In the morning it was her first thought, and as soon after breakfast as possible she went to Dr. Balloch’s.  He seemed shocked at the news, and very much affected.  “We have been true friends for fifty years, Margaret,” he said; “I never thought of his being ill, of his dying-dying.”

“He does not appear to fear death, sir.”

“No, he will meet it as a good man should.  He knows well that death is only the veil which we who live call life.  We sleep, and it is lifted.”

“Wilt thou see him to-day?”

“Yes, this morning.  Thirty-eight years ago this month his wife died.  It was a great grief to him.  She was but a girl, and her bride-year was not quite worn out.”

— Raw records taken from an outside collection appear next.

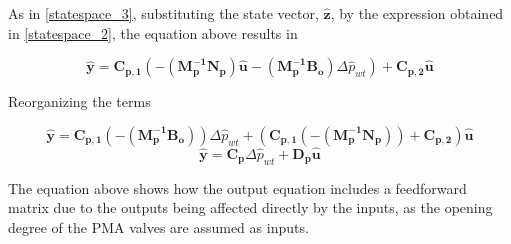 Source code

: As in \eqref{statespace_3}, substituting the state vector, $\bm{\hat{z}}$, by the expression obtained in \eqref{statespace_2}, the equation above results in 

\begin{equation}
\bm{\hat{y}} = \bm{C_{p,1}} (-(\bm{M_p^{-1}}\bm{N_p})\bm{\hat{u}} - (\bm{M_p^{-1}}\bm{B_o})\Delta \hat{p}_{wt})  + \bm{C_{p,2}}\bm{\hat{u}}  
 \label{statespace_6}
\end{equation}

Reorganizing the terms

\begin{equation}
\bm{\hat{y}} = \bm{C_{p,1}} (-(\bm{M_p^{-1}}\bm{B_o})) \Delta \hat{p}_{wt} + (\bm{C_{p,1}} (-(\bm{M_p^{-1}}\bm{N_p})) + \bm{C_{p,2}}) \bm{\hat{u}}  
 \label{finaloutput}
\end{equation}
%
\begin{equation}
  \bm{\hat{y}} = \bm{C_{p}} \Delta \hat{p}_{wt} + \bm{D_p} \bm{\hat{u}} 
  \label{outputfinaleq}
\end{equation}

The equation above shows how the output equation includes a feedforward matrix due to the outputs being affected directly by the inputs, as the opening degree of the PMA valves are assumed as inputs.

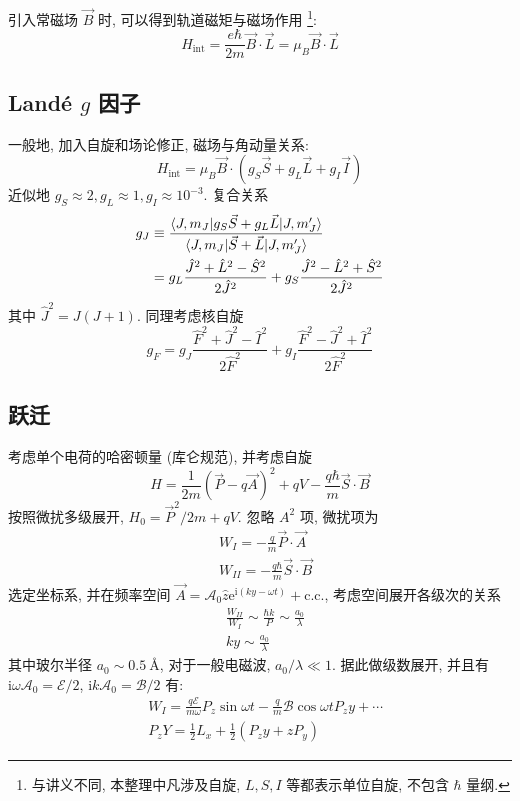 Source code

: \documentclass[10pt,a4paper,twocolumn]{article} %
\numberwithin{equation}{section} %
\newcommand\mi{\mathrm{i}}
\newcommand\e{\mathrm{e}} %
\newcommand\cc{\mathrm{c.c.}}
\begin{document}
引入常磁场 $\vec B$ 时, 可以得到轨道磁矩与磁场作用
\footnote{与讲义不同, 本整理中凡涉及自旋, $L, S, I$ 等都表示单位自旋, 不包含 $\hbar$ 量纲.}: 
\begin{equation}
	H_{\mathrm{int}} = \frac{e\hbar}{2m} \vec B\cdot\vec L 
	= \mu_B\vec B\cdot\vec L
\end{equation}
\subsection[Land\'e g 因子]{Land\'e $g$ 因子} %
\label{sub:lande_g_factor}
一般地, 加入自旋和场论修正, 磁场与角动量关系: 
\begin{equation}
	H_{\mathrm{int}} 
	= \mu_B\vec B\cdot(g_S\vec S + g_L\vec L + g_I\vec I)
\end{equation}
近似地 $g_S \approx 2, g_L \approx 1, g_I \approx 10^{-3}$. 复合关系
\begin{align}
	g_J &\equiv \frac{\braket{J, m_J|g_S \vec S + g_L \vec L|J, m_J'}}
	{\braket{J,m_J| \vec S + \vec L | J, m_J'}} \\
	& = g_L\frac{\hat J^2 + \hat L^2 -\hat S^2}{2\hat J^2} 
	+  g_S\frac{\hat J^2 - \hat L^2 +\hat S^2}{2\hat J^2} 
\end{align}
其中 $\hat J^2 = J(J+1)$. 
同理考虑核自旋
\begin{equation}
	g_F = g_J\frac{\hat F^2 + \hat J^2 -\hat I^2}{2\hat F^2} 
	+  g_I\frac{\hat F^2 - \hat J^2 +\hat I^2}{2\hat F^2} 
\end{equation}
\subsection{跃迁} %
\label{sub:transition}
考虑单个电荷的哈密顿量 (库仑规范), 并考虑自旋
\begin{equation}
	H = \frac{1}{2m}\left(\vec P - q\vec A\right)^2 + qV - 
	\frac {q\hbar}m\vec S\cdot\vec B
\end{equation}
按照微扰多级展开, $H_0 = \vec P^2/2m + qV$. 忽略 $A^2$ 项, 微扰项为
\begin{align}
	&W_I = -\frac{q}{m}\vec P\cdot\vec A \\
	&W_{II} = -\frac{q\hbar}{m}\vec S\cdot\vec B
\end{align}
选定坐标系, 并在频率空间 
$\vec A = \mathscr A_0\hat z\e^{\mi(ky - \omega t)}
+\cc$, 考虑空间展开各级次的关系
\begin{align}
	&\frac{W_{II}}{W_I} \sim \frac{\hbar k}{P}\sim \frac{a_0}{\lambda} \\
	&ky \sim\frac{a_0}{\lambda}
\end{align}
其中玻尔半径 $a_0\sim \SI{0.5}{\angstrom}$, 对于一般电磁波, $a_0/\lambda\ll 1$. 
据此做级数展开, 并且有 $\mi\omega\mathscr A_0 = \mathscr E/2$, 
$\mi k\mathscr A_0 = \mathscr B/2$ 有:
\begin{align}
	& W_I = \frac{q\mathscr E}{m\omega}P_z\sin\omega t - 
	\frac qm\mathscr B\cos\omega t P_z y + \cdots \\
	& P_z Y = \frac 12  L_x + \frac 12 \left(P_z y + z P_y\right)
\end{align}
\end{document}
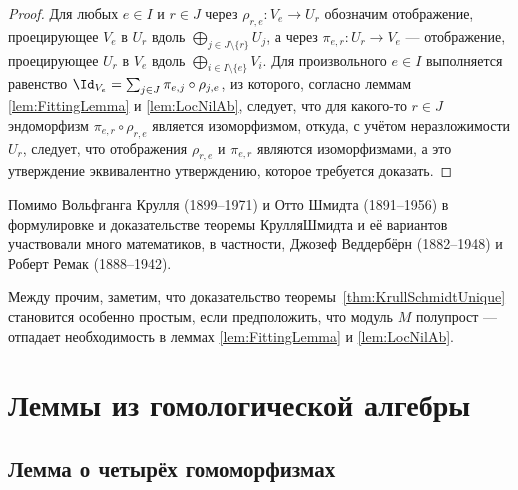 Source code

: \documentclass[
	extrafontsizes,
	11pt,
	hyphens,
]{memoir}
\begin{document}
\begin{proof}
Для любых \(e \in I\) и \(r \in J\) через \(\rho_{r,e} : V_e \to U_r\) обозначим отображение, проецирующее \(V_e\) в \(U_r\) вдоль \(\bigoplus_{j \in J \setminus \{r\}} U_j\), а через \(\pi_{e,r} : U_r \to V_e\) --- отображение, проецирующее \(U_r\) в \(V_e\) вдоль \(\bigoplus_{i \in I \setminus \{e\}} V_i\).
Для произвольного \(e \in I\)
выполняется равенство \(\Id_{V_e} = \sum_{j \in J} \pi_{e,j} \circ \rho_{j,e}\), из которого,
согласно леммам \ref{lem:FittingLemma} и \ref{lem:LocNilAb},
следует, что для какого-то \(r \in J\) эндоморфизм \(\pi_{e,r} \circ \rho_{r,e}\) является изоморфизмом, откуда, с учётом неразложимости \(U_r\), следует, что отображения \(\rho_{r,e}\) и \(\pi_{e,r}\) являются изоморфизмами, а это утверждение эквивалентно утверждению, которое требуется доказать.
\end{proof}

\begin{remark}
Помимо Вольфганга Крулля (1899--1971) и Отто Шмидта (1891--1956) в формулировке и доказательстве теоремы Крулля\namedash{}Шмидта и её вариантов участвовали много математиков, в частности, Джозеф Веддербёрн (1882--1948) и Роберт Ремак (1888--1942).
\end{remark}

\begin{remark}
Между прочим, заметим, что доказательство теоремы~\ref{thm:KrullSchmidtUnique} становится особенно простым, если предположить, что модуль \(M\) полупрост --- отпадает необходимость в леммах \ref{lem:FittingLemma} и \ref{lem:LocNilAb}.
\end{remark}




\chapter{Леммы из гомологической алгебры}


\section{Лемма о четырёх гомоморфизмах}
\end{document}
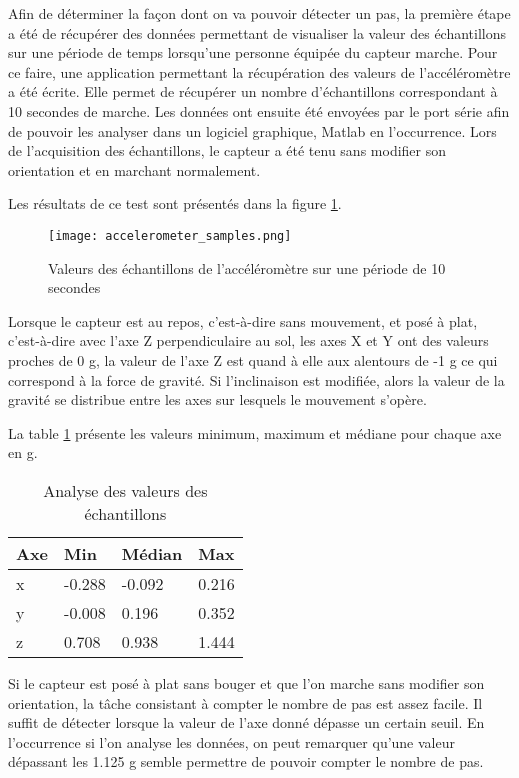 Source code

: Afin de déterminer la façon dont on va pouvoir détecter un pas, la première étape a été de récupérer des données permettant de visualiser la valeur des échantillons sur une période de temps lorsqu'une personne équipée du capteur marche. Pour ce faire, une application permettant la récupération des valeurs de l'accéléromètre a été écrite. Elle permet de récupérer un nombre d'échantillons correspondant à 10 secondes de marche. Les données ont ensuite été envoyées par le port série afin de pouvoir les analyser dans un logiciel graphique, Matlab en l'occurrence. Lors de l'acquisition des échantillons, le capteur a été tenu sans modifier son orientation et en marchant normalement.

Les résultats de ce test sont présentés dans la figure \ref{fig:graph_accel}.

\begin{figure}[htb]
\centering 
\texttt{[image: accelerometer\_samples.png]} 
\caption{Valeurs des échantillons de l'accéléromètre sur une période de 10 secondes}
\label{fig:graph_accel}
\end{figure}

Lorsque le capteur est au repos, c'est-à-dire sans mouvement, et posé à plat, c'est-à-dire avec l'axe Z perpendiculaire au sol, les axes X et Y ont des valeurs proches de 0 g, la valeur de l'axe Z est quand à elle aux alentours de -1 g ce qui correspond à la force de gravité. Si l'inclinaison est modifiée, alors la valeur de la gravité se distribue entre les axes sur lesquels le mouvement s'opère.

La table \ref{tab:analysis_samples} présente les valeurs minimum, maximum et médiane pour chaque axe en g.

\begin{table}[htb]
\caption{Analyse des valeurs des échantillons}
\label{tab:analysis_samples}
\centering
\begin{tabular}{ l l l l }
\toprule
Axe & Min & Médian & Max \\
\midrule
x & -0.288 & -0.092 & 0.216 \\
y & -0.008 & 0.196 & 0.352 \\
z & 0.708 & 0.938 & 1.444 \\
\bottomrule 
\end{tabular}
\end{table}

Si le capteur est posé à plat sans bouger et que l'on marche sans modifier son orientation, la tâche consistant à compter le nombre de pas est assez facile. Il suffit de détecter lorsque la valeur de l'axe donné dépasse un certain seuil. En l'occurrence si l'on analyse les données, on peut remarquer qu'une valeur dépassant les 1.125 g semble permettre de pouvoir compter le nombre de pas.

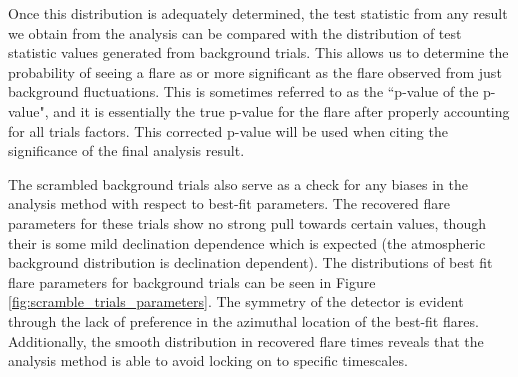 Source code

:\documentclass{gatech-thesis}
\begin{document}
Once this distribution is adequately determined, the test statistic from any result we obtain from the analysis can be compared with the distribution of test statistic values generated from background trials. This allows us to determine the probability of seeing a flare as or more significant as the flare observed from just background fluctuations. This is sometimes referred to as the ``p-value of the p-value", and it is essentially the true p-value for the flare after properly accounting for all trials factors. This corrected p-value will be used when citing the significance of the final analysis result. 

The scrambled background trials also serve as a check for any biases in the analysis method with respect to best-fit parameters. The recovered flare parameters for these trials show no strong pull towards certain values, though their is some mild declination dependence which is expected (the atmospheric background distribution is declination dependent). The distributions of best fit flare parameters for background trials can be seen in Figure \ref{fig:scramble_trials_parameters}. The symmetry of the detector is evident through the lack of preference in the azimuthal location of the best-fit flares. Additionally, the smooth distribution in recovered flare times reveals that the analysis method is able to avoid locking on to specific timescales.
\end{document}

“I have never heard of her.”

“Well, then, that is like to be.  This is the first time I have spoken of Nanna Tulloch since she went away from us.  It is long to remember, yet she was very lovely, and very much beloved.  But thou knowest Shetlanders speak not of the dead, nor do they count any thing from a day of sorrow.  However, thy words have brought many things to my heart.  This day I will spend with my friend.”

The reconciliation which had taken place was a good thing for Margaret.  She was inclined to be despondent; Suneva always faced the future with a smile.  It was better also that Margaret should talk of Jan, than brood over the subject in her own heart; and nothing interested Suneva like a love-quarrel.  If it were between husband and wife, then it was of double importance to her.  She was always trying to put sixes and sevens at one.  She persuaded Margaret to write without delay to Jan, and to request the Admiralty Office to forward the letter.  If it had been her letter she would have written “Haste” and “Important” all over it.  She never tired of calculating the possibilities of Jan receiving it by a certain date, and she soon fixed upon another date, when, allowing for all possible detentions, Jan’s next letter might be expected.

But perhaps, most of all, the reconciliation was good for Peter.  Nothing keeps a man so young as the companionship of his children and grandchildren.  Peter was fond and proud of his daughter, but he delighted in little Jan.  The boy, so physically like his father, had many of Peter’s tastes and peculiarities.  He loved money, and Peter respected him for loving it.  There were two men whom Peter particularly disliked; little Jan disliked them also with all his childish soul, and when he said things about them that Peter did not care to say, the boy’s candor charmed and satisfied him, although he pretended to reprove it.

Jan, too, had a very high temper, and resented, quick as a flash, any wound to his childish self-esteem.  Peter was fond of noticing its relationship to his own.  One day he said to the boy:  “Do that again and I will send thee out of the store.”

“If thou sends me out just once, I will never come in thy store again; no, I will not; never, as long as I live,” was the instant retort.  Peter repeated it to Suneva with infinite pride and approval.  “No one will put our little Jan out for nothing,” he said.

“Well, then, he is just like thee!” said the politic Suneva; and Peter’s face showed that he considered the resemblance as very complimentary.